• **Exercise goal**
Reproduce every entry below exactly, minus the pictures.

(Stored data)

....................

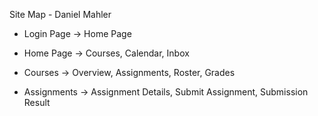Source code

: Site Map - Daniel Mahler

- Login Page -> Home Page

- Home Page -> Courses, Calendar, Inbox

- Courses -> Overview, Assignments, Roster, Grades

- Assignments -> Assignment Details, Submit Assignment, Submission Result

....................

• **Exercise output**
Source code

: Site Map - Daniel Mahler

- Login Page -> Home Page

- Home Page -> Courses, Calendar, Inbox

- Courses -> Overview, Assignments, Roster, Grades

- Assignments -> Assignment Details, Submit Assignment, Submission Result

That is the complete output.